What to produce » With all images omitted, write out the records word for word.

-.-.-

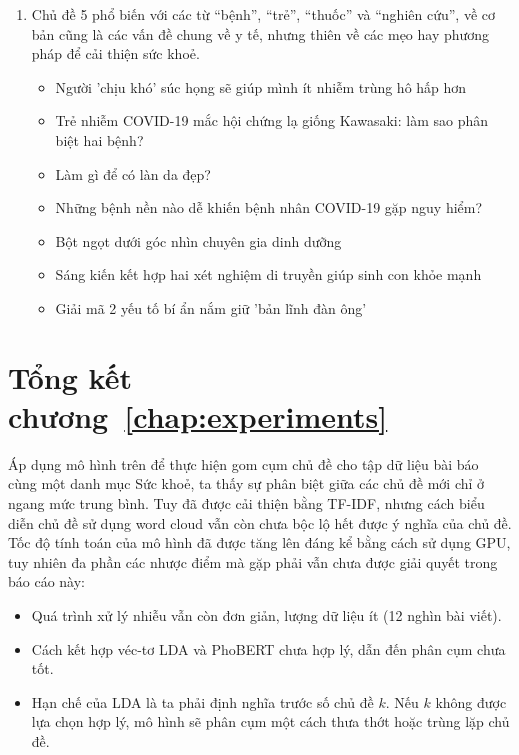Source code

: \begin{enumerate}


    \item Chủ đề 5 phổ biến với các từ ``bệnh'', ``trẻ'', ``thuốc'' và ``nghiên cứu'', về cơ bản cũng là các vấn đề chung về y tế, nhưng thiên về các mẹo hay phương pháp để cải thiện sức khoẻ.
        \begin{itemize}
            \item Người 'chịu khó' súc họng sẽ giúp mình ít nhiễm trùng hô hấp hơn
            \item Trẻ nhiễm COVID-19 mắc hội chứng lạ giống Kawasaki: làm sao phân biệt hai bệnh?
            \item Làm gì để có làn da đẹp?
            \item Những bệnh nền nào dễ khiến bệnh nhân COVID-19 gặp nguy hiểm?
            \item Bột ngọt dưới góc nhìn chuyên gia dinh dưỡng
            \item Sáng kiến kết hợp hai xét nghiệm di truyền giúp sinh con khỏe mạnh
            \item Giải mã 2 yếu tố bí ẩn nắm giữ 'bản lĩnh đàn ông'
        \end{itemize}
\end{enumerate}


\section{Tổng kết chương~\ref{chap:experiments}}
Áp dụng mô hình trên để thực hiện gom cụm chủ đề cho tập dữ liệu bài báo cùng một danh mục Sức khoẻ, ta thấy sự phân biệt giữa các chủ đề mới chỉ ở ngang mức trung bình. Tuy đã được cải thiện bằng TF-IDF, nhưng cách biểu diễn chủ đề sử dụng word cloud vẫn còn chưa bộc lộ hết được ý nghĩa của chủ đề. Tốc độ tính toán của mô hình đã được tăng lên đáng kể bằng cách sử dụng GPU, tuy nhiên đa phần các nhược điểm mà \cite{lamGomCumVan2021} gặp phải vẫn chưa được giải quyết trong báo cáo này:

\begin{itemize}
    \item Quá trình xử lý nhiễu vẫn còn đơn giản, lượng dữ liệu ít (12 nghìn bài viết).
    \item Cách kết hợp véc-tơ LDA và PhoBERT chưa hợp lý, dẫn đến phân cụm chưa tốt.
    \item Hạn chế của LDA là ta phải định nghĩa trước số chủ đề $k$. Nếu $k$ không được lựa chọn hợp lý, mô hình sẽ phân cụm một cách thưa thớt hoặc trùng lặp chủ đề.
\end{itemize}

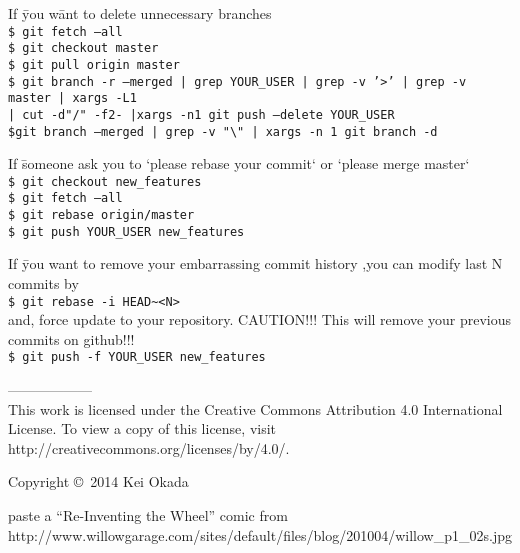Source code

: \documentclass[10pt,landscape]{article}
\begin{document}
\begin{multicols}{2}
\begin{tabbing}
If \=you w\=ant to delete unnecessary branches\\
\> \texttt{\$ git fetch --all}\\
\> \texttt{\$ git checkout master}\\
\> \texttt{\$ git pull origin master}\\
\> \texttt{\$ git branch -r --merged |  grep YOUR\_USER |  grep -v '>' |  grep -v master |  xargs -L1}\\
\>\> \texttt{|  cut -d"/" -f2- |xargs -n1 git push --delete YOUR\_USER}\\
\> \texttt{\$git branch --merged | grep -v "\textbackslash *" | xargs -n 1 git branch -d}\\
\end{tabbing}

\begin{tabbing}
If \=someone ask you to `please rebase your commit` or `please merge master`\\
\> \texttt{\$ git checkout new\_features}\\  
\> \texttt{\$ git fetch --all}\\
\> \texttt{\$ git rebase origin/master}\\
\> \texttt{\$ git push YOUR\_USER new\_features}\\  
\end{tabbing}

\begin{tabbing}
If \=you want to remove your embarrassing commit history %
,you can modify last N commits by\\
\> \texttt{\$ git rebase -i HEAD\textasciitilde<N>}\\
and, force update to your repository. CAUTION!!! This will remove your
previous commits on github!!!\\
\> \texttt{\$ git push -f YOUR\_USER new\_features}\\  
\end{tabbing}
------------------\\
\scriptsize
This work is licensed under the Creative Commons Attribution 4.0
International License. To view a copy of this license, visit
http://creativecommons.org/licenses/by/4.0/.

Copyright \copyright\ 2014 Kei Okada

\end{multicols}
\newpage

\begin{center}
paste a ``Re-Inventing the Wheel'' comic from
http://www.willowgarage.com/sites/default/files/blog/201004/willow\_p1\_02s.jpg
\end{center}
\end{document}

-.-.-

Expected output »
Source code

: \begin{enumerate}


    \item Chủ đề 5 phổ biến với các từ ``bệnh'', ``trẻ'', ``thuốc'' và ``nghiên cứu'', về cơ bản cũng là các vấn đề chung về y tế, nhưng thiên về các mẹo hay phương pháp để cải thiện sức khoẻ.
        \begin{itemize}
            \item Người 'chịu khó' súc họng sẽ giúp mình ít nhiễm trùng hô hấp hơn
            \item Trẻ nhiễm COVID-19 mắc hội chứng lạ giống Kawasaki: làm sao phân biệt hai bệnh?
            \item Làm gì để có làn da đẹp?
            \item Những bệnh nền nào dễ khiến bệnh nhân COVID-19 gặp nguy hiểm?
            \item Bột ngọt dưới góc nhìn chuyên gia dinh dưỡng
            \item Sáng kiến kết hợp hai xét nghiệm di truyền giúp sinh con khỏe mạnh
            \item Giải mã 2 yếu tố bí ẩn nắm giữ 'bản lĩnh đàn ông'
        \end{itemize}
\end{enumerate}


\section{Tổng kết chương~\ref{chap:experiments}}
Áp dụng mô hình trên để thực hiện gom cụm chủ đề cho tập dữ liệu bài báo cùng một danh mục Sức khoẻ, ta thấy sự phân biệt giữa các chủ đề mới chỉ ở ngang mức trung bình. Tuy đã được cải thiện bằng TF-IDF, nhưng cách biểu diễn chủ đề sử dụng word cloud vẫn còn chưa bộc lộ hết được ý nghĩa của chủ đề. Tốc độ tính toán của mô hình đã được tăng lên đáng kể bằng cách sử dụng GPU, tuy nhiên đa phần các nhược điểm mà \cite{lamGomCumVan2021} gặp phải vẫn chưa được giải quyết trong báo cáo này:

\begin{itemize}
    \item Quá trình xử lý nhiễu vẫn còn đơn giản, lượng dữ liệu ít (12 nghìn bài viết).
    \item Cách kết hợp véc-tơ LDA và PhoBERT chưa hợp lý, dẫn đến phân cụm chưa tốt.
    \item Hạn chế của LDA là ta phải định nghĩa trước số chủ đề $k$. Nếu $k$ không được lựa chọn hợp lý, mô hình sẽ phân cụm một cách thưa thớt hoặc trùng lặp chủ đề.
\end{itemize}

Source code

: \documentclass[10pt,landscape]{article}
\begin{document}
\begin{multicols}{2}
\begin{tabbing}
If \=you w\=ant to delete unnecessary branches\\
\> \texttt{\$ git fetch --all}\\
\> \texttt{\$ git checkout master}\\
\> \texttt{\$ git pull origin master}\\
\> \texttt{\$ git branch -r --merged |  grep YOUR\_USER |  grep -v '>' |  grep -v master |  xargs -L1}\\
\>\> \texttt{|  cut -d"/" -f2- |xargs -n1 git push --delete YOUR\_USER}\\
\> \texttt{\$git branch --merged | grep -v "\textbackslash *" | xargs -n 1 git branch -d}\\
\end{tabbing}

\begin{tabbing}
If \=someone ask you to `please rebase your commit` or `please merge master`\\
\> \texttt{\$ git checkout new\_features}\\  
\> \texttt{\$ git fetch --all}\\
\> \texttt{\$ git rebase origin/master}\\
\> \texttt{\$ git push YOUR\_USER new\_features}\\  
\end{tabbing}

\begin{tabbing}
If \=you want to remove your embarrassing commit history %
,you can modify last N commits by\\
\> \texttt{\$ git rebase -i HEAD\textasciitilde<N>}\\
and, force update to your repository. CAUTION!!! This will remove your
previous commits on github!!!\\
\> \texttt{\$ git push -f YOUR\_USER new\_features}\\  
\end{tabbing}
------------------\\
\scriptsize
This work is licensed under the Creative Commons Attribution 4.0
International License. To view a copy of this license, visit
http://creativecommons.org/licenses/by/4.0/.

Copyright \copyright\ 2014 Kei Okada

\end{multicols}
\newpage

\begin{center}
paste a ``Re-Inventing the Wheel'' comic from
http://www.willowgarage.com/sites/default/files/blog/201004/willow\_p1\_02s.jpg
\end{center}
\end{document}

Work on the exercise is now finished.